For self-driving vehicles, object detection and tracking are essential tasks that allow vehicles to identify obstacles in its course. We hope to develop an AI system that performs object detection and tracking based on state-of-the-art research.
- Develop an AI system to recognize obstacles
- Determine distances to the identified objects and give collision warnings when needed
Access the application through this web-based UI
Deployed the Flask app on Google Cloud Platform. (Not always accessible due to limited funding to keep a GPU VM instance running on GCP)
Detection is performed with CenterNet model, pretrained on KITTI dataset 3DOP train-test split. CenterNet locolizes objects as their center points, and estimates all other properties (e.g. width and height of the bounding box) with regression heads. See CenterNet paper for details.
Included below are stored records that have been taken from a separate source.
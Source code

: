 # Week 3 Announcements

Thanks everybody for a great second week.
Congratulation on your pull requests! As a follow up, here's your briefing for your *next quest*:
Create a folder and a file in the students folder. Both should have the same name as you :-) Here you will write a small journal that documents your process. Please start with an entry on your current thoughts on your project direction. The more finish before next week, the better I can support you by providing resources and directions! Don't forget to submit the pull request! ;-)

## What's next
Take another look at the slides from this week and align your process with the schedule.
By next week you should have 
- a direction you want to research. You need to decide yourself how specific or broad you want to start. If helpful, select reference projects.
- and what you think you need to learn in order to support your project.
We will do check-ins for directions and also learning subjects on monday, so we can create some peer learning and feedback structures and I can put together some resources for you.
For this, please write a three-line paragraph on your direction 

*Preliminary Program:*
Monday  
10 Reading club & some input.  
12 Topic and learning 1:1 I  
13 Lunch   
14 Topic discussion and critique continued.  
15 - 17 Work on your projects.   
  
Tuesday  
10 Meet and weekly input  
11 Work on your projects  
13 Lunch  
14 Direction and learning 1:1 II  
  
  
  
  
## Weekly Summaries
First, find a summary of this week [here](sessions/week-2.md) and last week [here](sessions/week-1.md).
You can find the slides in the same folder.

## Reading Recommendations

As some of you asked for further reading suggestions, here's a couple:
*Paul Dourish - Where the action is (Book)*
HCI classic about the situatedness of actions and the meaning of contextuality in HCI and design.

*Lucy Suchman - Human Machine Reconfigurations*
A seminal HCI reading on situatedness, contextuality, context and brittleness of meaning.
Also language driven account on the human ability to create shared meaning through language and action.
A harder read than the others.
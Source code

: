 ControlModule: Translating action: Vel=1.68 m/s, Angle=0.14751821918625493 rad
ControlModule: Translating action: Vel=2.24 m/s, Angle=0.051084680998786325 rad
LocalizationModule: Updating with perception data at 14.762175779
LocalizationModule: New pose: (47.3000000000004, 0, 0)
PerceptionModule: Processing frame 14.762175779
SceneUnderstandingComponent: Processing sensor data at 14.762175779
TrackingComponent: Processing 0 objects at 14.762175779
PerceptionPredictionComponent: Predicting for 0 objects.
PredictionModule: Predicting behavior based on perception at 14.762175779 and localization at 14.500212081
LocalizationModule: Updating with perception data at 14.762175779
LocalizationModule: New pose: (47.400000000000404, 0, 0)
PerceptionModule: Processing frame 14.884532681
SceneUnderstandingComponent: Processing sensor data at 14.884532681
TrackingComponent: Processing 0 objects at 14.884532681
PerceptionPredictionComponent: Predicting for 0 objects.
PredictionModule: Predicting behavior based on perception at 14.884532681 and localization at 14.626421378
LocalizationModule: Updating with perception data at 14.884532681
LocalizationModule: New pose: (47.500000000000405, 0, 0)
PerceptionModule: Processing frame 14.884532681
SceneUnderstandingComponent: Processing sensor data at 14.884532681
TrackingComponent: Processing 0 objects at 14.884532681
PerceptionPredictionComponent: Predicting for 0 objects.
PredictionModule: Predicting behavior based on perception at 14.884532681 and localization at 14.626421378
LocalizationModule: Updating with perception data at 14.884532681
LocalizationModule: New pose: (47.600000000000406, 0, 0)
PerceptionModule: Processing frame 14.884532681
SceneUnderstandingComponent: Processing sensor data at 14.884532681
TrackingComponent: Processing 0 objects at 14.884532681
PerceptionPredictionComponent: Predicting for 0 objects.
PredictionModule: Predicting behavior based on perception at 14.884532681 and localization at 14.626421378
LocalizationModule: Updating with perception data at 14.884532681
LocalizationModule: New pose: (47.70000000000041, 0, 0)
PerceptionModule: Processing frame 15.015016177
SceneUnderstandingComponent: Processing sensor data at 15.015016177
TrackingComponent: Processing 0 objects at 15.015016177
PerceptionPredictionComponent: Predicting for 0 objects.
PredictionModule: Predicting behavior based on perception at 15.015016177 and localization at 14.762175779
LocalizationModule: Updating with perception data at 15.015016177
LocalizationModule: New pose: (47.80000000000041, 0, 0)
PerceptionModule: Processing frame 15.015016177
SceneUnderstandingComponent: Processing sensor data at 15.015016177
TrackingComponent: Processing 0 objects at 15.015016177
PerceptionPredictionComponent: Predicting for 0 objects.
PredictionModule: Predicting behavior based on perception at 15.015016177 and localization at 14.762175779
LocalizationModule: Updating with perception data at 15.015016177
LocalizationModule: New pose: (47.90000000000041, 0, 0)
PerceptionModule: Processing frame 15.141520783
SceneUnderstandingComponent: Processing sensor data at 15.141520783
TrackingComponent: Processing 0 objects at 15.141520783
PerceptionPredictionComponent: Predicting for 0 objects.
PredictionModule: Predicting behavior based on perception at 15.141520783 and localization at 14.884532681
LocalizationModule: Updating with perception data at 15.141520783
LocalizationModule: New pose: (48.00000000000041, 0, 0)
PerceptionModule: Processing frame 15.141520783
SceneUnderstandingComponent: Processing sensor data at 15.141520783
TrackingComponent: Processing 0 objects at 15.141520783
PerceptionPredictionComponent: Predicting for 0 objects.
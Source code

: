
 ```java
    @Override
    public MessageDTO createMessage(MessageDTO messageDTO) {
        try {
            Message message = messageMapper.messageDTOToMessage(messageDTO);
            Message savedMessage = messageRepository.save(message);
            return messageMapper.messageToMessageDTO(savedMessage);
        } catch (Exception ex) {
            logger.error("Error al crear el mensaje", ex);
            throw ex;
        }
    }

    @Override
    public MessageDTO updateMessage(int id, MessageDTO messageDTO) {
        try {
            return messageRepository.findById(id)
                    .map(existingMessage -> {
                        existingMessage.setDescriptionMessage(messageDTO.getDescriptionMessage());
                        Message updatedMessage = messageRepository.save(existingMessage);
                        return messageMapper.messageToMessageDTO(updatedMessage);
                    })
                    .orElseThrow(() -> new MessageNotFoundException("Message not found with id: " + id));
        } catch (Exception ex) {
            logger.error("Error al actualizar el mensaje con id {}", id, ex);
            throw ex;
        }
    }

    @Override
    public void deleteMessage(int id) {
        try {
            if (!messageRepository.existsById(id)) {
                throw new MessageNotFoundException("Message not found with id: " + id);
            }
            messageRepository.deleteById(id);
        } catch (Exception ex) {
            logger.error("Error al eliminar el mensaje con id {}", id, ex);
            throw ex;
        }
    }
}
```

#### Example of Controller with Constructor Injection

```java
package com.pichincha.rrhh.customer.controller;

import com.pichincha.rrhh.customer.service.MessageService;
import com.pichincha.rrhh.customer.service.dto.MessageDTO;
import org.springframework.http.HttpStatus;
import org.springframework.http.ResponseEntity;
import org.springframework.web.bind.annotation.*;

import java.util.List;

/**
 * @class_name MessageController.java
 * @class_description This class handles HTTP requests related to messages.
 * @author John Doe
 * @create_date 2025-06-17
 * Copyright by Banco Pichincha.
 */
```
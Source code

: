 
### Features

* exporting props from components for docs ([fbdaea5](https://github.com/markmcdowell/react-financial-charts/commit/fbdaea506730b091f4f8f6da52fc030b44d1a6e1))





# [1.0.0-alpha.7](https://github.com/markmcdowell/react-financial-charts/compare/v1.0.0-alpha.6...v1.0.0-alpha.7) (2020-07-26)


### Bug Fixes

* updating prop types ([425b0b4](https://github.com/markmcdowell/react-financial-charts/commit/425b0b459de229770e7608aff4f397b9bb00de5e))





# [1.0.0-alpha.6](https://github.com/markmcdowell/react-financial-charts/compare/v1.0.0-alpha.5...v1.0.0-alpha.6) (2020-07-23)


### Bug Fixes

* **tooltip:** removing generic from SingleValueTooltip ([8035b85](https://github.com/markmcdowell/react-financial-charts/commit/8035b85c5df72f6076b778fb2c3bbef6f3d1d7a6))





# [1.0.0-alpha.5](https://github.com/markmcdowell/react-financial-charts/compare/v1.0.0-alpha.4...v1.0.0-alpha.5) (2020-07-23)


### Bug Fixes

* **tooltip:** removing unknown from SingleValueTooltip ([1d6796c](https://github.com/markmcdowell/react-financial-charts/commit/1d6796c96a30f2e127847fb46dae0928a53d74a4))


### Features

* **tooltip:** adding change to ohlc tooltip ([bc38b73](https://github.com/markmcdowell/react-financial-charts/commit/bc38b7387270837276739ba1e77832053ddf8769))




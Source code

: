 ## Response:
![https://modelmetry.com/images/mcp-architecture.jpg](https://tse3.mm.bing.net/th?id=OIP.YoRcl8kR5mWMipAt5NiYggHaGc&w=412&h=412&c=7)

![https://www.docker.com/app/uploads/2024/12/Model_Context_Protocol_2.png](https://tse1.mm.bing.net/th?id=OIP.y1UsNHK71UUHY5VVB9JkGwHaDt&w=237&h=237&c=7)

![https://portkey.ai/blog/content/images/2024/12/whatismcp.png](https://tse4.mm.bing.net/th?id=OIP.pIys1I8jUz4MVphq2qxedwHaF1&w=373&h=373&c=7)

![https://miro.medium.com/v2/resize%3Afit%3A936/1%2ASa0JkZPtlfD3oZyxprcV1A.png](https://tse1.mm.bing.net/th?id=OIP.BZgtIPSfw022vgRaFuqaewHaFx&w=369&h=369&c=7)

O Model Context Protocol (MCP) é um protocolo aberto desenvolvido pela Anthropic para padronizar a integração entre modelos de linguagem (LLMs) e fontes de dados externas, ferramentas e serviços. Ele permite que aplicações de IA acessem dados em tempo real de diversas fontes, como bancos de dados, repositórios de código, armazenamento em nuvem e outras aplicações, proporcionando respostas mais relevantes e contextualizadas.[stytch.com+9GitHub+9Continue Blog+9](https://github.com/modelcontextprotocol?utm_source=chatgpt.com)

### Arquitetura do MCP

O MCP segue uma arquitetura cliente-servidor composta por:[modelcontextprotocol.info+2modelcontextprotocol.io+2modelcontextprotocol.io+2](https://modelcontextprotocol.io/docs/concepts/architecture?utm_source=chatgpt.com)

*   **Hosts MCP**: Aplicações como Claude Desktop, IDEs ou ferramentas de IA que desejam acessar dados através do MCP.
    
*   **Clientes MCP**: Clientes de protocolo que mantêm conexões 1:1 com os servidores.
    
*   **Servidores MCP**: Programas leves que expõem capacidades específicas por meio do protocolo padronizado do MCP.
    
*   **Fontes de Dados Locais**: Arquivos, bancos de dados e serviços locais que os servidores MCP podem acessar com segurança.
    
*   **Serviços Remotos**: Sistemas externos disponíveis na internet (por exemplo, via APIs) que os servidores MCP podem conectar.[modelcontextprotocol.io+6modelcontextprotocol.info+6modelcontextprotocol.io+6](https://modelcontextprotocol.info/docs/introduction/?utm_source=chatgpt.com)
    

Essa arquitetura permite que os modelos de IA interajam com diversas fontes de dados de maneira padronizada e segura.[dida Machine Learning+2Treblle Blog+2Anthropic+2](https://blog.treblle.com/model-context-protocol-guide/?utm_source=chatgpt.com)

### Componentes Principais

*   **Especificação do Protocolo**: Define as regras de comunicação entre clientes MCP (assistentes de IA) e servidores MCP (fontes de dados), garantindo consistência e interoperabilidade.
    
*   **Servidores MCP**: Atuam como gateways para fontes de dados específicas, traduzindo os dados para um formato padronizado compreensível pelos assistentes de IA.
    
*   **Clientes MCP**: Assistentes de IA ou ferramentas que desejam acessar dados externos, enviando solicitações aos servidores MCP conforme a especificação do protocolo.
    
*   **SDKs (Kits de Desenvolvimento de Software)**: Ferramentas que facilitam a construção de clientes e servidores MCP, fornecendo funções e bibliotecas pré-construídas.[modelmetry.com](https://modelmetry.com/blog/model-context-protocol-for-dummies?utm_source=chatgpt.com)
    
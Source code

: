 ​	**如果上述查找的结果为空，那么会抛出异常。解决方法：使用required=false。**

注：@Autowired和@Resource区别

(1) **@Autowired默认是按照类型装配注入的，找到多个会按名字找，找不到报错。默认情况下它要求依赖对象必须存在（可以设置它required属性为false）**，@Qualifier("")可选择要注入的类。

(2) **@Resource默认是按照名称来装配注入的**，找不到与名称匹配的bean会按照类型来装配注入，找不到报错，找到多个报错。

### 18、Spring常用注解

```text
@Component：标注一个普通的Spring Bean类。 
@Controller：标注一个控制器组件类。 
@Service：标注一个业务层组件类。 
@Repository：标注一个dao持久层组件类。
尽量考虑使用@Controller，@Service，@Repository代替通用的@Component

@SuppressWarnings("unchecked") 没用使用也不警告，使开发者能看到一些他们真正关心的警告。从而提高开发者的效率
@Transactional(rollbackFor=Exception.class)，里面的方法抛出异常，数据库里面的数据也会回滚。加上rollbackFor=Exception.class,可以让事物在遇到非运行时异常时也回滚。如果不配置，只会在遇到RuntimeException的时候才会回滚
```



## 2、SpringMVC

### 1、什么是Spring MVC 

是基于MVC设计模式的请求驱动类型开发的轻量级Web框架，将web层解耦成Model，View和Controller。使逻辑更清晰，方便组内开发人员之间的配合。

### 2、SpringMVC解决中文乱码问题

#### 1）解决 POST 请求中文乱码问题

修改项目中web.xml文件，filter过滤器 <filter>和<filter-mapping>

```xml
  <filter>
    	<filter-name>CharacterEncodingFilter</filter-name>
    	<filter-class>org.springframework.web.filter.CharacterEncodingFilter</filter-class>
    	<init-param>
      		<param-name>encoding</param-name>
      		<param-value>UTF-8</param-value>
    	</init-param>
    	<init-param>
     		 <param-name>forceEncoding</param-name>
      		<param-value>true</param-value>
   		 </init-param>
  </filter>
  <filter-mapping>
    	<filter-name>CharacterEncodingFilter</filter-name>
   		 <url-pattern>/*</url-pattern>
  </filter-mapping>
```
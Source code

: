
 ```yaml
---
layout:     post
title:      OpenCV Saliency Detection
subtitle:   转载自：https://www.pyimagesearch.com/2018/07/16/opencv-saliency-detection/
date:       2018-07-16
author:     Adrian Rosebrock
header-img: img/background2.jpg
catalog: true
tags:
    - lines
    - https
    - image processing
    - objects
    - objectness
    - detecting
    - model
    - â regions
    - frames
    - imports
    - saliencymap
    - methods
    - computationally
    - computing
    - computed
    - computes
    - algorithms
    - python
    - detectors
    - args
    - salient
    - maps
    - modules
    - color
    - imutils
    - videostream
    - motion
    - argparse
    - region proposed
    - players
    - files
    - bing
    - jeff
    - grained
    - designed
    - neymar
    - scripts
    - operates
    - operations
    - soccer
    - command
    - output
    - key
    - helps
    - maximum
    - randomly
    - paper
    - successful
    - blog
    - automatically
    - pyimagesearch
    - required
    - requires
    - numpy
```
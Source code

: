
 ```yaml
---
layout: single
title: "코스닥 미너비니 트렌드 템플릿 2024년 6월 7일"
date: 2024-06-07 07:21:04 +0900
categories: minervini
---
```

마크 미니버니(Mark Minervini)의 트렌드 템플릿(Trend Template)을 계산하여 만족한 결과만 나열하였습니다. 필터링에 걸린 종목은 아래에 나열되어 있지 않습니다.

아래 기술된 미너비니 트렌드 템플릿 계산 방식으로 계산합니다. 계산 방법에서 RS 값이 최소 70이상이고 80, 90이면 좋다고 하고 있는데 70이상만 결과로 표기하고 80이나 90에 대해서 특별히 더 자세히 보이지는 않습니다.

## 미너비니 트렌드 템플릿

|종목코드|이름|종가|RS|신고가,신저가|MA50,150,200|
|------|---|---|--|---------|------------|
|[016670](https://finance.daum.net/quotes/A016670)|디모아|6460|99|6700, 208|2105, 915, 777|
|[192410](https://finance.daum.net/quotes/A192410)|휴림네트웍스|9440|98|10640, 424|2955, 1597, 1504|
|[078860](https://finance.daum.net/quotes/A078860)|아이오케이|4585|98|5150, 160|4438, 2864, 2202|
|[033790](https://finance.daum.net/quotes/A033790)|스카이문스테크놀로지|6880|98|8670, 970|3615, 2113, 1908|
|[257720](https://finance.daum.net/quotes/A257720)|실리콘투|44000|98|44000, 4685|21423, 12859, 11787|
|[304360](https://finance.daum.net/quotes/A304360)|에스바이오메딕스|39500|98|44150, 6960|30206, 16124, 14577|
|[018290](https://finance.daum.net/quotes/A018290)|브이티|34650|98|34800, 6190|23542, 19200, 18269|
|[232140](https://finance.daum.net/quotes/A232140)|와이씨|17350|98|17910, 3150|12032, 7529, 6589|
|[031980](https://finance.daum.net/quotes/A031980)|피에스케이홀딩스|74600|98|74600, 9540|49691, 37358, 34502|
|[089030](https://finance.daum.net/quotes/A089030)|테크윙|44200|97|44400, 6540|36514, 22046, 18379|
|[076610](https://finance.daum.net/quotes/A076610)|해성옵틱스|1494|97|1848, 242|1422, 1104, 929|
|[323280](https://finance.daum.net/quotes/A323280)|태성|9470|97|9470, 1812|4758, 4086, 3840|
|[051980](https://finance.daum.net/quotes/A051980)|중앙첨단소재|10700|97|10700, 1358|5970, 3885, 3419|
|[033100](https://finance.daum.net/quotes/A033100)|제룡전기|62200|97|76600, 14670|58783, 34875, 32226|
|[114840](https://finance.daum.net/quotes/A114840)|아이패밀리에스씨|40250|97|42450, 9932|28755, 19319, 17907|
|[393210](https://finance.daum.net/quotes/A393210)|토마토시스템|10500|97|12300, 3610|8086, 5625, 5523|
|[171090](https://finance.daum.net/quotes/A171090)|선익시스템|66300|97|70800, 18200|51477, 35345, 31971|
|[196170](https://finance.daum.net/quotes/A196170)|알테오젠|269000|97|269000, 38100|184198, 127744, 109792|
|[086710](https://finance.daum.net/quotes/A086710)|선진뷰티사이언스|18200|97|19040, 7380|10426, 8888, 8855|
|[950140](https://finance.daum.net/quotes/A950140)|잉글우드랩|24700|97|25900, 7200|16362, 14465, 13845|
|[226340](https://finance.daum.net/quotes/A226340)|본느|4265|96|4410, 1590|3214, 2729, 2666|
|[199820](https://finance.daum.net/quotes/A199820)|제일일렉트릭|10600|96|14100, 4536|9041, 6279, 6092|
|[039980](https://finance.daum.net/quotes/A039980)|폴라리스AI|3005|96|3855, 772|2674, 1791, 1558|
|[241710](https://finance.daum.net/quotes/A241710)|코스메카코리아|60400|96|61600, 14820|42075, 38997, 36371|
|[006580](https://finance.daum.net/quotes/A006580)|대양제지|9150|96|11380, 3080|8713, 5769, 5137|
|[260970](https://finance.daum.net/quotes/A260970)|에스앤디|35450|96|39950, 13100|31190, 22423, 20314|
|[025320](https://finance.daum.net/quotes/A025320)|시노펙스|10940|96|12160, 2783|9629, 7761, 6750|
We applied the pre-trained CenterNet model (ddd_3dop) on ~11k images from Waymo perception data validation split. The model achieved 0.15 mAP (IoU 0.5) on this independent test data, 0.31 mAP on large objects.
Detection and tracking pipeline is generated using CenterTrack, pretrained on COCO for 80-category tracking. CenterTrack is a joint detection & tracking algorithm. It relies on CenterNet for detection, then associates the same objects from adjacent frames. The model was pretrained on nuScenes containing 700 image sequences, and validated on 150 sequences from nuScenes test data. The model achieved ~28% [email protected] over 7 categories on nuScenes test set. See CenterTrack paper for details.
We applied the pre-trained CenterTrack 3D model (nuScenes_3Dtracking) on train4 in Argoverse 3D tracking data. We leveraged the depth estimation from the algorithm output to adapt color of the bounding boxes, such that close enough objects are marked in red.
- Build API for model that takes video inputs, output detection, tracking, distance monitoring results as the illustration above.
- Build a web-based UI for the API, takes video uploads, display detection results.
- detra/ - scripts for model API and Flask web app
- demo_track.py, run_CenterTrack_3D_api.sh: code adapted from the CenterTrack module, takes videos/images input, output list of images with detection and tracking results
- app.py, detimg2git.py, static, templates: files for Flask web app
- run_CenterNet.sh, run_CenterTrack_3D.sh: scripts to run experiments with CenterNet and CenterTrack open-source code
- Dockerfile, .dockerignore, environment.yml - scripts to build docker image and conda environments for reproduction
- exploration/ - data collection and wrangling, experiment prototypes, exploration of LiDAR data
- examples/ - for detection result showcase, and visualization in the README
In addition to using monocular camara images, we explored popular detection algorithms using 3D LiDAR point cloud data. This directory contains the experiments using Point R-CNN on point cloud data from the Argoverse 3D tracking dataset.